Among the entries that follow, some lines contain the word "repos". Show all of them.

[[ PROVIDED DATA open ]]

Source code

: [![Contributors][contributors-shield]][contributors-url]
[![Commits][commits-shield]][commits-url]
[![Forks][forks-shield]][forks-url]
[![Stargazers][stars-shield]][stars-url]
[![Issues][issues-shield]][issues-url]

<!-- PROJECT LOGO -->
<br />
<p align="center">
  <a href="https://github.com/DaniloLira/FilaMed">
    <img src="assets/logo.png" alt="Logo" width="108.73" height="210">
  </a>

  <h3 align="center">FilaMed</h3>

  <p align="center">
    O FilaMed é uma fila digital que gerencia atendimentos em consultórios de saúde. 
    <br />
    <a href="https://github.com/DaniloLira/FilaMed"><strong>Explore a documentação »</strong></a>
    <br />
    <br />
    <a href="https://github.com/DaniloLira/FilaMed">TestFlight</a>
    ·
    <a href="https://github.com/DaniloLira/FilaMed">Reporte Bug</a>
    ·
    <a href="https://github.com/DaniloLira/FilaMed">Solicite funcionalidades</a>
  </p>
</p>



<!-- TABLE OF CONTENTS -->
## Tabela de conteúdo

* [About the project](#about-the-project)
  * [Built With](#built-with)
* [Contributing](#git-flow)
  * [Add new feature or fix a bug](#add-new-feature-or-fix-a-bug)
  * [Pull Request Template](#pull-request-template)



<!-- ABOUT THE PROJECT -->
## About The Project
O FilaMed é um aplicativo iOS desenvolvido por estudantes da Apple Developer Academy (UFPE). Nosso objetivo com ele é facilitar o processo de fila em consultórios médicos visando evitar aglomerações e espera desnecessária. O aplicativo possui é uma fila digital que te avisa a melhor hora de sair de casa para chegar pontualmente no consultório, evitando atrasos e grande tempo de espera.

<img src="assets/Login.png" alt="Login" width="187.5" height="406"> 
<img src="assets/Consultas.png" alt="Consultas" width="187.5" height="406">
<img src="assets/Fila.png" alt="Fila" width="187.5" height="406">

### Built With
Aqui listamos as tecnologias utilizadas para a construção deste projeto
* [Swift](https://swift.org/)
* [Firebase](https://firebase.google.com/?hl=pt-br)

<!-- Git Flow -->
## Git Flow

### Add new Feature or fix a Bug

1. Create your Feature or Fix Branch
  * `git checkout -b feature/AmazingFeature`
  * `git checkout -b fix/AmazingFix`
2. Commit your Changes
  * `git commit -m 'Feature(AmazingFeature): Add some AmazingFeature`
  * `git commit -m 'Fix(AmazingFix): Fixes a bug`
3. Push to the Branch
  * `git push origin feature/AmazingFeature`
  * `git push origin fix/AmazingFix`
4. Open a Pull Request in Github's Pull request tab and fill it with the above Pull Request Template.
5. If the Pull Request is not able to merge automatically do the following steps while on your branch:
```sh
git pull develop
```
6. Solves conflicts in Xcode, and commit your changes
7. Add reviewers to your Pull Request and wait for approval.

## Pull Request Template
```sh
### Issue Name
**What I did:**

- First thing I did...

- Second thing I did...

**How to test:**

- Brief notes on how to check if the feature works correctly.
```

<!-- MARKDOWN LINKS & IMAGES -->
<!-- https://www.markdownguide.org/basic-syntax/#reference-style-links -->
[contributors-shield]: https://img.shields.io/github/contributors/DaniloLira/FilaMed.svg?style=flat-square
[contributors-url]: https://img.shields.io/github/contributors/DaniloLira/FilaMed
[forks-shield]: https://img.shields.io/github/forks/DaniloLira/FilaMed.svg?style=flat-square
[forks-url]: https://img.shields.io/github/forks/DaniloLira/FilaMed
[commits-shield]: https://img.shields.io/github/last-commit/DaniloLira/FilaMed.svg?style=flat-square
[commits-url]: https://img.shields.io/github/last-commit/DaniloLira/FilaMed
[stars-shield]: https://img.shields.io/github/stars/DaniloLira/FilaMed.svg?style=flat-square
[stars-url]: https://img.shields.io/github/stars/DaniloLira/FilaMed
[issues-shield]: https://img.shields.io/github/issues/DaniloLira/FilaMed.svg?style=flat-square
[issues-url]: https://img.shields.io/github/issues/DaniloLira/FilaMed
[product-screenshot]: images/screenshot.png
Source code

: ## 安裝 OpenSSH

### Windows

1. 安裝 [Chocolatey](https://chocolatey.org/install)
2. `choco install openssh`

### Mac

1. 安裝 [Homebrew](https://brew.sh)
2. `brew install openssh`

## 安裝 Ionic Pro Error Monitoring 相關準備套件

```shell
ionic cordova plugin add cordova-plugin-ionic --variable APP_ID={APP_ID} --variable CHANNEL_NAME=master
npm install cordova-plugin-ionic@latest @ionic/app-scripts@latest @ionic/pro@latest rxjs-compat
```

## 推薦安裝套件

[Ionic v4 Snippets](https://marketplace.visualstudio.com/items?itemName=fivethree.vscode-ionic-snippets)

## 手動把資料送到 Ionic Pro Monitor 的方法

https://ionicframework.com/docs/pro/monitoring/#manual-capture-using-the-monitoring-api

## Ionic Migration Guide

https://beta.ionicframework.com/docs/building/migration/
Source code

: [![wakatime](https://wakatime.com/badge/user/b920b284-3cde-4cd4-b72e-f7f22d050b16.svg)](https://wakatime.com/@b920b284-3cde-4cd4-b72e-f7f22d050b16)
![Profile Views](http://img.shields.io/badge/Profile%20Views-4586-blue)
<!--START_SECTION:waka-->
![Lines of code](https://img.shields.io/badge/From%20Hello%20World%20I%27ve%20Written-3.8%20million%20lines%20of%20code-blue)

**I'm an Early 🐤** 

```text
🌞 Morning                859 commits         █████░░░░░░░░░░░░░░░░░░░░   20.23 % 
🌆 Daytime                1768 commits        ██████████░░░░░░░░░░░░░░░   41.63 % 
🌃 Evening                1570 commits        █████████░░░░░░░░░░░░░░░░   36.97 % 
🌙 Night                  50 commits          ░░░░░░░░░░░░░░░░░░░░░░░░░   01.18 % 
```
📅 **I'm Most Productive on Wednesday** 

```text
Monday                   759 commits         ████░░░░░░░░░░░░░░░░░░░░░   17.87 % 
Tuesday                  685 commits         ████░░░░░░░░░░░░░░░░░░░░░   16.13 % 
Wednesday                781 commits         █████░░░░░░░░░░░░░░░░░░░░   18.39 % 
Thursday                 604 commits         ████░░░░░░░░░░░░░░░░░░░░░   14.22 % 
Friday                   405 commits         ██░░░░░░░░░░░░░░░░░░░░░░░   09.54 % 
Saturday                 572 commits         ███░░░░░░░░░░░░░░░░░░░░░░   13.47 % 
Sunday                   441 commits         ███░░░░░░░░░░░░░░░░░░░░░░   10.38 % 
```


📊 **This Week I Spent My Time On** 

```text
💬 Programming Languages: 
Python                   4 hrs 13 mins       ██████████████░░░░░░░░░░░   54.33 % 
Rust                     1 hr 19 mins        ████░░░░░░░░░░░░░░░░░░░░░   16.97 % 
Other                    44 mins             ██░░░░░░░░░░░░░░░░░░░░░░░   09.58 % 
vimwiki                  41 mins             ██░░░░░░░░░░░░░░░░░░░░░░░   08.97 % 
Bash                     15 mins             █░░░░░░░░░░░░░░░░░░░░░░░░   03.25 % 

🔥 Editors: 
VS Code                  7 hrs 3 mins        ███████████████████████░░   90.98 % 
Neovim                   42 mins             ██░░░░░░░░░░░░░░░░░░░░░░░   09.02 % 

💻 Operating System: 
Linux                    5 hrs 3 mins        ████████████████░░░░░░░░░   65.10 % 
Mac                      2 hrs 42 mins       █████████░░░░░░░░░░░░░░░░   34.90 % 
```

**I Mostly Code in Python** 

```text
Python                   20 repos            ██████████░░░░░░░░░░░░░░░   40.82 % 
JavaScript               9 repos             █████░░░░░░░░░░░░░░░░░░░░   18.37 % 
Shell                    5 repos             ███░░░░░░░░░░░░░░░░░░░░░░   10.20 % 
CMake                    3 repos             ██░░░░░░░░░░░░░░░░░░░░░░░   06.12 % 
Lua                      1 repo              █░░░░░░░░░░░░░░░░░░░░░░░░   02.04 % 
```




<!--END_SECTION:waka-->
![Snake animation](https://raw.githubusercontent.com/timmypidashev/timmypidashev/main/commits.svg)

[[ PROVIDED DATA closed ]]

RESPONSE BELOW
Python                   20 repos            ██████████░░░░░░░░░░░░░░░   40.82 % 
JavaScript               9 repos             █████░░░░░░░░░░░░░░░░░░░░   18.37 % 
Shell                    5 repos             ███░░░░░░░░░░░░░░░░░░░░░░   10.20 % 
CMake                    3 repos             ██░░░░░░░░░░░░░░░░░░░░░░░   06.12 % 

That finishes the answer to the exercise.